Task to carry out → From the records below, transcribe only the lines running from the one with "- Developer C: User" through the one with "обычно имеют метку". Keep both of those end lines.

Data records
----
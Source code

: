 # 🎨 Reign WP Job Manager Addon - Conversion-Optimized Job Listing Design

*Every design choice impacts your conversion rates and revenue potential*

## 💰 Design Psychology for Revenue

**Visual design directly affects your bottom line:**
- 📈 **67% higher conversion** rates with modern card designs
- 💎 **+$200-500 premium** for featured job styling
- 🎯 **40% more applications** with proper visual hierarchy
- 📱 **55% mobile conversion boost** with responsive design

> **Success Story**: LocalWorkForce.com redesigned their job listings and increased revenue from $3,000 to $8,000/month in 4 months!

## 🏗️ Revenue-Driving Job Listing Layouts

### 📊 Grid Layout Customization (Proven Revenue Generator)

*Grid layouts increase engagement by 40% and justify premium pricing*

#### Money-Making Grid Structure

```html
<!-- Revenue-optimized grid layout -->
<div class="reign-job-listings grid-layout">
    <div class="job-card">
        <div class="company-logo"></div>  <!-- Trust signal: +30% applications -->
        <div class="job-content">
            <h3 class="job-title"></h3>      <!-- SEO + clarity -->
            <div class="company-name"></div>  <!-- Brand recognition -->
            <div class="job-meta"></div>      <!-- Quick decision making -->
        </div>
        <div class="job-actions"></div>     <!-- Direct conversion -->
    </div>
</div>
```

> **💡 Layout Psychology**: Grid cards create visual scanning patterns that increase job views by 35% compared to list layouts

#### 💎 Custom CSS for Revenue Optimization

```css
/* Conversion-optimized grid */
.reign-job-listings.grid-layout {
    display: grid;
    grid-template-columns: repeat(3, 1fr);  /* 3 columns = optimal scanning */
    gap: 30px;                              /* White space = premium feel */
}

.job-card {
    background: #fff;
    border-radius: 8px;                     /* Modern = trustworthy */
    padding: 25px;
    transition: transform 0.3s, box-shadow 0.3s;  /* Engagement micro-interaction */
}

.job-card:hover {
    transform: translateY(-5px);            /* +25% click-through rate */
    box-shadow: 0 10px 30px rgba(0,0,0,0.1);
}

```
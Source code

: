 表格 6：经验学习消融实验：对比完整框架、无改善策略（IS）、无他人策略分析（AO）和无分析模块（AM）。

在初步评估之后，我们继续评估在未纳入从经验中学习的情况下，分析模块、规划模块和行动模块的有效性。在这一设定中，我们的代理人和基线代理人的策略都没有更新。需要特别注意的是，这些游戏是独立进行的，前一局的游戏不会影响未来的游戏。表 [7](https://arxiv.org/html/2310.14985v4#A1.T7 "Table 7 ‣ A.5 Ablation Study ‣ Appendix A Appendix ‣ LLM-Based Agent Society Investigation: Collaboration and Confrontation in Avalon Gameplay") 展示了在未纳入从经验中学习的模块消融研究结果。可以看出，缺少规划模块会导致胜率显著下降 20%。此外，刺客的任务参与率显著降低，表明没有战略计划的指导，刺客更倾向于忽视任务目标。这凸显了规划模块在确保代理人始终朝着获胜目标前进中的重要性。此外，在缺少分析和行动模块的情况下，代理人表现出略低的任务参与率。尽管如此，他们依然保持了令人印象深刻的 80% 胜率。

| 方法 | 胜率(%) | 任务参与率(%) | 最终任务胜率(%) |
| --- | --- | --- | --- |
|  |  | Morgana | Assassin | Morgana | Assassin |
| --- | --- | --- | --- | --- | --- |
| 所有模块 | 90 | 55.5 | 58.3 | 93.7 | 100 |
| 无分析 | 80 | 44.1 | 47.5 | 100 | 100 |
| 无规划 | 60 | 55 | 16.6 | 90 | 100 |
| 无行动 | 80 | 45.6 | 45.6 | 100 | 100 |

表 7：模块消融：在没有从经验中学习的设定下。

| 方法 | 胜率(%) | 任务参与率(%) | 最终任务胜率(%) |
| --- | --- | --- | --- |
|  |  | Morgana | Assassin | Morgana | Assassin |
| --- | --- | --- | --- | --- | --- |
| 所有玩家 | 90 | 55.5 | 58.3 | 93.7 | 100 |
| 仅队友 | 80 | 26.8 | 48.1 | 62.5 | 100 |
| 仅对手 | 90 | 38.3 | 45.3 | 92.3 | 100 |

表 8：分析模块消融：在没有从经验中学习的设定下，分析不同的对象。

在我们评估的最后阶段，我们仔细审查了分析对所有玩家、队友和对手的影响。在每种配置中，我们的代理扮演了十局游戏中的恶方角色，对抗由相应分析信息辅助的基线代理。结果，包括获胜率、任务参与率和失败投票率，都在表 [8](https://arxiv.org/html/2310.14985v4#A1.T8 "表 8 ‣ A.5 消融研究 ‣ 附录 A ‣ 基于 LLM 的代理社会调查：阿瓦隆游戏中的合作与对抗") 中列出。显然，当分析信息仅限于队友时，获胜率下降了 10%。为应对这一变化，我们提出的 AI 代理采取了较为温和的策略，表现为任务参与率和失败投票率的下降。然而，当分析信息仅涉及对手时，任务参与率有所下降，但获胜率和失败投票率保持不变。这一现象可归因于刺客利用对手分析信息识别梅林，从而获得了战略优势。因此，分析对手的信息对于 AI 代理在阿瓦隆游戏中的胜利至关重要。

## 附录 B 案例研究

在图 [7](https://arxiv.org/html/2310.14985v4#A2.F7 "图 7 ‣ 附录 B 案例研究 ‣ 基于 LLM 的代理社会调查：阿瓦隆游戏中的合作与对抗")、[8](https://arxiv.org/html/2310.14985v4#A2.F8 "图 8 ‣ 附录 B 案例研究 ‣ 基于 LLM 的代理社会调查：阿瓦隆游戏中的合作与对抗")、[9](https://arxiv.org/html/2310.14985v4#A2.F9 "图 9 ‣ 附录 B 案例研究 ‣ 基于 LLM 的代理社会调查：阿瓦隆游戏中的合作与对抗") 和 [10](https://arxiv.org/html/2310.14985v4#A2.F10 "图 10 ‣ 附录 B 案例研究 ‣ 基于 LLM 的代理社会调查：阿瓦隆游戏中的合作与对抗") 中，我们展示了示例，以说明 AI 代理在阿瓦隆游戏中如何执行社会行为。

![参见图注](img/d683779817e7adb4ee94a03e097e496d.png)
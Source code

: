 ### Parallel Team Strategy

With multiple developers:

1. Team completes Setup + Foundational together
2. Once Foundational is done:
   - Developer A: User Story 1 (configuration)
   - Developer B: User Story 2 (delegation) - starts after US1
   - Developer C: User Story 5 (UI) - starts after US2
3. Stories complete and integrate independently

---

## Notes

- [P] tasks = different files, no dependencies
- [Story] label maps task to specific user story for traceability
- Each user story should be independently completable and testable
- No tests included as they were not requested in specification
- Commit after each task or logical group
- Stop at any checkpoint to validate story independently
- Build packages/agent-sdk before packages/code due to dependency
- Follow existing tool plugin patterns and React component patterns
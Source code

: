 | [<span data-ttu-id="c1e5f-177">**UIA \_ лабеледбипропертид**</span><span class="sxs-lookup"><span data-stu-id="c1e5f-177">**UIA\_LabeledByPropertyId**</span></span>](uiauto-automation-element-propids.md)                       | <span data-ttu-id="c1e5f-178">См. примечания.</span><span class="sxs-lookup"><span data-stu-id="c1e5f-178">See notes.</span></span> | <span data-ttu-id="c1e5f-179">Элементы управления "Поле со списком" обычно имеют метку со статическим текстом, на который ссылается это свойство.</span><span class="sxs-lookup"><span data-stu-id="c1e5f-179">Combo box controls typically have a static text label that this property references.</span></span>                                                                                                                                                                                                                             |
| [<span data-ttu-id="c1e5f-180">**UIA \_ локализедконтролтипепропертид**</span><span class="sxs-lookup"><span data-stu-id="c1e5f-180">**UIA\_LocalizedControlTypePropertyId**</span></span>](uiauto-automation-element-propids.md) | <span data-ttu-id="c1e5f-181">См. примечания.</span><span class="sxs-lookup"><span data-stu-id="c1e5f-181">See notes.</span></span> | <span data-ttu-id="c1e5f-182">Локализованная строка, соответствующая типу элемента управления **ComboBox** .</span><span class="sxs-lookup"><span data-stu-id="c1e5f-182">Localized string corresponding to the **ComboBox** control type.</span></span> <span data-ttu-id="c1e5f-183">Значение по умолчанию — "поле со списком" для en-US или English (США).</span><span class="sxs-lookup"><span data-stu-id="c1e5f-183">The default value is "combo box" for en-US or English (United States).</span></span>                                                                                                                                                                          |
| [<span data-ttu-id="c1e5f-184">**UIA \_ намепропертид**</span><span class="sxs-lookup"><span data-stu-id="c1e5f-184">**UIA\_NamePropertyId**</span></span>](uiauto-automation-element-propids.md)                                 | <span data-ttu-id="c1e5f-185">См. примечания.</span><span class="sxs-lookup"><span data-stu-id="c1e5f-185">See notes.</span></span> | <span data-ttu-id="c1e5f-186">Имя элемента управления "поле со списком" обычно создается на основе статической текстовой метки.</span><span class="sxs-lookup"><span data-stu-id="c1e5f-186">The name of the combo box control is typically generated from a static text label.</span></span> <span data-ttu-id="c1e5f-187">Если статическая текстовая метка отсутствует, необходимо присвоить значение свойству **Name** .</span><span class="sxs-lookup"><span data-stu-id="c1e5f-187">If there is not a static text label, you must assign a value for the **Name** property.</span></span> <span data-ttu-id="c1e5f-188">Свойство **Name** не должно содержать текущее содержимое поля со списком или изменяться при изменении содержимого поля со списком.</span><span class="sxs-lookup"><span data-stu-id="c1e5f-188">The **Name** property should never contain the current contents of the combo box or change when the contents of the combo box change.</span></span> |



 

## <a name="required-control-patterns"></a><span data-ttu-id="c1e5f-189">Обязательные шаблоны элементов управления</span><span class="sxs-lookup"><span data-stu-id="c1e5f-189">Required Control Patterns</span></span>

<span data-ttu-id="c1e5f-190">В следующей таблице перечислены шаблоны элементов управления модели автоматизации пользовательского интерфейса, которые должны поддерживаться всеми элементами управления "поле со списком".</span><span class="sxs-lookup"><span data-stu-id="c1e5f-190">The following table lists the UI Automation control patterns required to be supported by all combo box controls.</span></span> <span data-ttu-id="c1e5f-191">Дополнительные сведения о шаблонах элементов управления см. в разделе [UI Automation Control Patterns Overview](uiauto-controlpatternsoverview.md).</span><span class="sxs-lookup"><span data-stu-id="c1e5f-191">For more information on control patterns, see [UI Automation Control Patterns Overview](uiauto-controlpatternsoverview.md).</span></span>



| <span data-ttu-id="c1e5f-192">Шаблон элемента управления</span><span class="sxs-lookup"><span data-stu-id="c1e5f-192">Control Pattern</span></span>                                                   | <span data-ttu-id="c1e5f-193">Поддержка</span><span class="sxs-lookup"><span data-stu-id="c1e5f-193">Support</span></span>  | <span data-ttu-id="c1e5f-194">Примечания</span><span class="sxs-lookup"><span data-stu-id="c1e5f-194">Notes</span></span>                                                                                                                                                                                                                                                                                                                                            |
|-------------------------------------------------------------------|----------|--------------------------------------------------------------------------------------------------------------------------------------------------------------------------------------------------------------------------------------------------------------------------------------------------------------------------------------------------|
----
Answer box →
   - Developer C: User Story 5 (UI) - starts after US2
3. Stories complete and integrate independently

---

## Notes

- [P] tasks = different files, no dependencies
- [Story] label maps task to specific user story for traceability
- Each user story should be independently completable and testable
- No tests included as they were not requested in specification
- Commit after each task or logical group
- Stop at any checkpoint to validate story independently
- Build packages/agent-sdk before packages/code due to dependency
- Follow existing tool plugin patterns and React component patterns
Source code

: | [<span data-ttu-id="c1e5f-177">**UIA \_ лабеледбипропертид**</span><span class="sxs-lookup"><span data-stu-id="c1e5f-177">**UIA\_LabeledByPropertyId**</span></span>](uiauto-automation-element-propids.md)                       | <span data-ttu-id="c1e5f-178">См. примечания.</span><span class="sxs-lookup"><span data-stu-id="c1e5f-178">See notes.</span></span> | <span data-ttu-id="c1e5f-179">Элементы управления "Поле со списком" обычно имеют метку со статическим текстом, на который ссылается это свойство.</span><span class="sxs-lookup"><span data-stu-id="c1e5f-179">Combo box controls typically have a static text label that this property references.</span></span>                                                                                                                                                                                                                             |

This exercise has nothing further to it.